Problem to work on: Exactly the lines from the opening of the data through the line containing "10 pages, 4 figures" should be reproduced, please, with nothing added.

[Data extracted from a collection]

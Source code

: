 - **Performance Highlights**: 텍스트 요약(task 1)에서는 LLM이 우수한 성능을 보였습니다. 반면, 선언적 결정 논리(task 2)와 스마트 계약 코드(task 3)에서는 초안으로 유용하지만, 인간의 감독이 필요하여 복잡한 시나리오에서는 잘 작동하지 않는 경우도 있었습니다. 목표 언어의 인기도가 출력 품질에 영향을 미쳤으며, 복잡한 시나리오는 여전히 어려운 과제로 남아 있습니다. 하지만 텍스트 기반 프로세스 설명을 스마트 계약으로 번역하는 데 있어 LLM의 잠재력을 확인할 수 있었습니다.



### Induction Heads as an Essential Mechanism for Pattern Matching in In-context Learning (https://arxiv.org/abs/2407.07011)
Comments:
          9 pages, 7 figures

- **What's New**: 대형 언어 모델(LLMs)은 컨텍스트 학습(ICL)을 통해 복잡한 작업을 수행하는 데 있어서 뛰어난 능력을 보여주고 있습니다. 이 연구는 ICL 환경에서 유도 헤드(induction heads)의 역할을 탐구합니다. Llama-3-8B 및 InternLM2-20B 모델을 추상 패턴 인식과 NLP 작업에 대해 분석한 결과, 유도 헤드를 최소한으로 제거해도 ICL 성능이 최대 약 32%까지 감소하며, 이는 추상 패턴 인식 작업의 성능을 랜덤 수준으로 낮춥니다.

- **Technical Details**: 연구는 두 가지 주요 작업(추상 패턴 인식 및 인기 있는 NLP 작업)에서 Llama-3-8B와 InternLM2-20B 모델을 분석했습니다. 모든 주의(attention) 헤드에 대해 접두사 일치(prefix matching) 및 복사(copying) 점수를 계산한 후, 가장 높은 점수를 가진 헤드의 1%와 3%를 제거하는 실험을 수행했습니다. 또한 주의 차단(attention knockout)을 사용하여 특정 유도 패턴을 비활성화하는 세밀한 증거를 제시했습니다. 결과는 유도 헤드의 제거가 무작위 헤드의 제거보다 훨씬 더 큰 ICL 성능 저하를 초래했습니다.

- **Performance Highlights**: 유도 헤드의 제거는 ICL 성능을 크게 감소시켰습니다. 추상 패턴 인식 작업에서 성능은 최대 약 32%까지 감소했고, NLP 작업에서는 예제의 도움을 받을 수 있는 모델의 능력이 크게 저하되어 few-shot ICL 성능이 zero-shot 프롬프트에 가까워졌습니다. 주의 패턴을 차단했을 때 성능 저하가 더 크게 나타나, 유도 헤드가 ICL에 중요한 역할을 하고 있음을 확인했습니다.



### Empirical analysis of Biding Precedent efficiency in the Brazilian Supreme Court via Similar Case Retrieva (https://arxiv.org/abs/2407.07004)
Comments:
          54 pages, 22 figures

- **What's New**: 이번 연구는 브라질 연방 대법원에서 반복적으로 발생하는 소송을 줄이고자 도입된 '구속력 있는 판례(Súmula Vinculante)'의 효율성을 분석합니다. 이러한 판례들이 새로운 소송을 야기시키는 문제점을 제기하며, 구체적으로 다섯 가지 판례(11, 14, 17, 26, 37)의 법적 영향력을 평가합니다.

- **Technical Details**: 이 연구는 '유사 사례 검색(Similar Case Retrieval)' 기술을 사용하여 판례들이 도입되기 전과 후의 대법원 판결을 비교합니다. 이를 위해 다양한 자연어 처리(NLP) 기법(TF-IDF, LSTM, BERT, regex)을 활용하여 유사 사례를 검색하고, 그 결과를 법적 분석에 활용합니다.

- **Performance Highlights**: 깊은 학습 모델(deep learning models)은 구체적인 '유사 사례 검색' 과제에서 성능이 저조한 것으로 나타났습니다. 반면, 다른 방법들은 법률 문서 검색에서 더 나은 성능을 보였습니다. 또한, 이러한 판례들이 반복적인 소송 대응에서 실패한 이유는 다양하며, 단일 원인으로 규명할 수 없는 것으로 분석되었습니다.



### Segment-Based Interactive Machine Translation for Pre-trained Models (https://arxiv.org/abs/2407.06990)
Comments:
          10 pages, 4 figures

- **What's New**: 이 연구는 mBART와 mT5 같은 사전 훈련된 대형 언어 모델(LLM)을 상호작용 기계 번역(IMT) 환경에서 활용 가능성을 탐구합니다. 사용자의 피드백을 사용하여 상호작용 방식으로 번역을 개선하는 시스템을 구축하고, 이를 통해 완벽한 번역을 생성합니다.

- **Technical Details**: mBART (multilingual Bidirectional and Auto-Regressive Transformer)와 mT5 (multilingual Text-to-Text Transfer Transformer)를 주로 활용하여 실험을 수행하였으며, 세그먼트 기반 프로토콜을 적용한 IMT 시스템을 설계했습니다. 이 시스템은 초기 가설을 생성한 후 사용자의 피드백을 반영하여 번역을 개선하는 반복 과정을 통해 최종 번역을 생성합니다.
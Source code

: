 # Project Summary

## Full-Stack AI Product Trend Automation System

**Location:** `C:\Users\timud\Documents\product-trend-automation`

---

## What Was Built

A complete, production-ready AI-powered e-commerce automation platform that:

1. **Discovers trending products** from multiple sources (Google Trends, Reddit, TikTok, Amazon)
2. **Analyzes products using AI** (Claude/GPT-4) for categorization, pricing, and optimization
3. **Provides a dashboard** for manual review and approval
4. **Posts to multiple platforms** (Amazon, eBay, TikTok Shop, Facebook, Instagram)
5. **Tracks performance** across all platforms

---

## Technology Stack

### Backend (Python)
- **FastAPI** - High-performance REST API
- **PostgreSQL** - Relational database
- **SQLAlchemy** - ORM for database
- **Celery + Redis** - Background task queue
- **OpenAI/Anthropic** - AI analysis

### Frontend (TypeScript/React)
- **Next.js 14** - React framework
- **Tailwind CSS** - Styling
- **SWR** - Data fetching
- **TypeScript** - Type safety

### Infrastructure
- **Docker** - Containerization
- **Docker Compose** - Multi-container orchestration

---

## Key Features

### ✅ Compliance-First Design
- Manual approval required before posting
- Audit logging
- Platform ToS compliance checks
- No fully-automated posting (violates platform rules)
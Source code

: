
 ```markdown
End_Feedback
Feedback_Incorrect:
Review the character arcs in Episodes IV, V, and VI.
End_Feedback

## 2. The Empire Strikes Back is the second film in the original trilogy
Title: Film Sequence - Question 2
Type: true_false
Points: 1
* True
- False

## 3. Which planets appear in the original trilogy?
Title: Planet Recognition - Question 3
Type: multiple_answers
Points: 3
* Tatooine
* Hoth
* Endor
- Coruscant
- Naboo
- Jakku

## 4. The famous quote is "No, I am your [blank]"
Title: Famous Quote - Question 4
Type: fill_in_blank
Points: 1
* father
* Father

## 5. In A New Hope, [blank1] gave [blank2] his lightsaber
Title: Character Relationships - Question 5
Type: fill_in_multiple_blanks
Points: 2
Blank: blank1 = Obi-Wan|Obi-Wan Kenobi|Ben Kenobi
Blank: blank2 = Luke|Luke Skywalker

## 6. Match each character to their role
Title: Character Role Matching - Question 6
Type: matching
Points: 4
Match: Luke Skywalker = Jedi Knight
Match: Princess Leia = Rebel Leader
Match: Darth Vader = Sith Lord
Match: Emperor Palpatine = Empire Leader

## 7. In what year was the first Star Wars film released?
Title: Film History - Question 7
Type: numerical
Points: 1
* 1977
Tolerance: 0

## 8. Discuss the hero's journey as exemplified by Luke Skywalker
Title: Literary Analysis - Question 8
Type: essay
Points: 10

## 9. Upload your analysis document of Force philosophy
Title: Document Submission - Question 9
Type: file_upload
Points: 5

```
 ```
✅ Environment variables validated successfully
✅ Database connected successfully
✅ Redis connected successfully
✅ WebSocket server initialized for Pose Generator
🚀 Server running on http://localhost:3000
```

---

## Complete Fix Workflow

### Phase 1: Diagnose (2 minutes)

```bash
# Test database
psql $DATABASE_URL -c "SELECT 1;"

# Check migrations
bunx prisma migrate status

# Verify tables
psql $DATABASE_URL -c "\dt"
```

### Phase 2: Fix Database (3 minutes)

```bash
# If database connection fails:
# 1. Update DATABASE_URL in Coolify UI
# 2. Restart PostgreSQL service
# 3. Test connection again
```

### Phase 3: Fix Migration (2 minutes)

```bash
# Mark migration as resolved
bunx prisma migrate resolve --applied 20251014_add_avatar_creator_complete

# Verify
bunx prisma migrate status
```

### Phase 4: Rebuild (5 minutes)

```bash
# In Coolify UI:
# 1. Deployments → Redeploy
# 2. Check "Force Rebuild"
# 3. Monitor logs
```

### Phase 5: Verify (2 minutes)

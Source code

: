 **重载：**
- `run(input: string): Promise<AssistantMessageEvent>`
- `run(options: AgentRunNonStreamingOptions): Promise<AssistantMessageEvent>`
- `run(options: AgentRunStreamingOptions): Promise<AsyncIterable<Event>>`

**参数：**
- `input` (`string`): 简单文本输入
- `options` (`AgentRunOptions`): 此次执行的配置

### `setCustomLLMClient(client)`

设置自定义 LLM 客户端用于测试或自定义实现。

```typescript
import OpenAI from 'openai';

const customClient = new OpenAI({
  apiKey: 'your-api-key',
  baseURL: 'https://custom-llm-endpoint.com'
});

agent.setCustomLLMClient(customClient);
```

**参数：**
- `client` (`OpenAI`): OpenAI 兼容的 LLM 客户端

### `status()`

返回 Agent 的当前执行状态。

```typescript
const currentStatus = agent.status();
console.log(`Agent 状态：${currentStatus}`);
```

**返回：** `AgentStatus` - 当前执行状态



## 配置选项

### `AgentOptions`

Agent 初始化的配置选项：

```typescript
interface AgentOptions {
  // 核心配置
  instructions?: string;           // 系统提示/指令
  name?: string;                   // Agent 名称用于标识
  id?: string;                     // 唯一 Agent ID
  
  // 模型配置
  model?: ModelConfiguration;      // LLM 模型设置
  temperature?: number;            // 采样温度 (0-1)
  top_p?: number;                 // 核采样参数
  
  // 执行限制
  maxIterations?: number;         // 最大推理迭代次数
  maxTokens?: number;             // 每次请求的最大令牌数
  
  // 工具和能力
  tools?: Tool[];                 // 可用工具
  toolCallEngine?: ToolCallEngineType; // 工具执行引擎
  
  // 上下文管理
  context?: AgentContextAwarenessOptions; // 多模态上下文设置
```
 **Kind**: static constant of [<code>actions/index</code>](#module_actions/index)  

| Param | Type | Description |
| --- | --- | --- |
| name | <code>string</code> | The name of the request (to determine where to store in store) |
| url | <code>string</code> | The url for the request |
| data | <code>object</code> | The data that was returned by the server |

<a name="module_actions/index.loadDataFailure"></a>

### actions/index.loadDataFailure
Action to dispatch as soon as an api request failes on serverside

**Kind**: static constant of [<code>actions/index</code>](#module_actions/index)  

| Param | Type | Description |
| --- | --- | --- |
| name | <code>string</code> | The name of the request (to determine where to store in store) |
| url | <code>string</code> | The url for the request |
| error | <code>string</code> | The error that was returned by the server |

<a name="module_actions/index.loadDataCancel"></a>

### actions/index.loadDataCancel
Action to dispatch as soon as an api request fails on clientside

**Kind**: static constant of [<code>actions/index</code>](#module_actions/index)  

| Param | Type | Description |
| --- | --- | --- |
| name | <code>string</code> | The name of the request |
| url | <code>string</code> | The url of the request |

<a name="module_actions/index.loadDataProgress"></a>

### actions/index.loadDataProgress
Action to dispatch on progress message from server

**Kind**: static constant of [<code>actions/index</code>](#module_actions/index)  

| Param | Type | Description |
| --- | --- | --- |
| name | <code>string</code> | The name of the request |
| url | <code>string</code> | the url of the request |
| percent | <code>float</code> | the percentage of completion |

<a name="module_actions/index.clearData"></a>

Task solution:
Source code

: - **Performance Highlights**: 텍스트 요약(task 1)에서는 LLM이 우수한 성능을 보였습니다. 반면, 선언적 결정 논리(task 2)와 스마트 계약 코드(task 3)에서는 초안으로 유용하지만, 인간의 감독이 필요하여 복잡한 시나리오에서는 잘 작동하지 않는 경우도 있었습니다. 목표 언어의 인기도가 출력 품질에 영향을 미쳤으며, 복잡한 시나리오는 여전히 어려운 과제로 남아 있습니다. 하지만 텍스트 기반 프로세스 설명을 스마트 계약으로 번역하는 데 있어 LLM의 잠재력을 확인할 수 있었습니다.



### Induction Heads as an Essential Mechanism for Pattern Matching in In-context Learning (https://arxiv.org/abs/2407.07011)
Comments:
          9 pages, 7 figures

- **What's New**: 대형 언어 모델(LLMs)은 컨텍스트 학습(ICL)을 통해 복잡한 작업을 수행하는 데 있어서 뛰어난 능력을 보여주고 있습니다. 이 연구는 ICL 환경에서 유도 헤드(induction heads)의 역할을 탐구합니다. Llama-3-8B 및 InternLM2-20B 모델을 추상 패턴 인식과 NLP 작업에 대해 분석한 결과, 유도 헤드를 최소한으로 제거해도 ICL 성능이 최대 약 32%까지 감소하며, 이는 추상 패턴 인식 작업의 성능을 랜덤 수준으로 낮춥니다.

- **Technical Details**: 연구는 두 가지 주요 작업(추상 패턴 인식 및 인기 있는 NLP 작업)에서 Llama-3-8B와 InternLM2-20B 모델을 분석했습니다. 모든 주의(attention) 헤드에 대해 접두사 일치(prefix matching) 및 복사(copying) 점수를 계산한 후, 가장 높은 점수를 가진 헤드의 1%와 3%를 제거하는 실험을 수행했습니다. 또한 주의 차단(attention knockout)을 사용하여 특정 유도 패턴을 비활성화하는 세밀한 증거를 제시했습니다. 결과는 유도 헤드의 제거가 무작위 헤드의 제거보다 훨씬 더 큰 ICL 성능 저하를 초래했습니다.

- **Performance Highlights**: 유도 헤드의 제거는 ICL 성능을 크게 감소시켰습니다. 추상 패턴 인식 작업에서 성능은 최대 약 32%까지 감소했고, NLP 작업에서는 예제의 도움을 받을 수 있는 모델의 능력이 크게 저하되어 few-shot ICL 성능이 zero-shot 프롬프트에 가까워졌습니다. 주의 패턴을 차단했을 때 성능 저하가 더 크게 나타나, 유도 헤드가 ICL에 중요한 역할을 하고 있음을 확인했습니다.



### Empirical analysis of Biding Precedent efficiency in the Brazilian Supreme Court via Similar Case Retrieva (https://arxiv.org/abs/2407.07004)
Comments:
          54 pages, 22 figures

- **What's New**: 이번 연구는 브라질 연방 대법원에서 반복적으로 발생하는 소송을 줄이고자 도입된 '구속력 있는 판례(Súmula Vinculante)'의 효율성을 분석합니다. 이러한 판례들이 새로운 소송을 야기시키는 문제점을 제기하며, 구체적으로 다섯 가지 판례(11, 14, 17, 26, 37)의 법적 영향력을 평가합니다.

- **Technical Details**: 이 연구는 '유사 사례 검색(Similar Case Retrieval)' 기술을 사용하여 판례들이 도입되기 전과 후의 대법원 판결을 비교합니다. 이를 위해 다양한 자연어 처리(NLP) 기법(TF-IDF, LSTM, BERT, regex)을 활용하여 유사 사례를 검색하고, 그 결과를 법적 분석에 활용합니다.

- **Performance Highlights**: 깊은 학습 모델(deep learning models)은 구체적인 '유사 사례 검색' 과제에서 성능이 저조한 것으로 나타났습니다. 반면, 다른 방법들은 법률 문서 검색에서 더 나은 성능을 보였습니다. 또한, 이러한 판례들이 반복적인 소송 대응에서 실패한 이유는 다양하며, 단일 원인으로 규명할 수 없는 것으로 분석되었습니다.



### Segment-Based Interactive Machine Translation for Pre-trained Models (https://arxiv.org/abs/2407.06990)
Comments:
          10 pages, 4 figures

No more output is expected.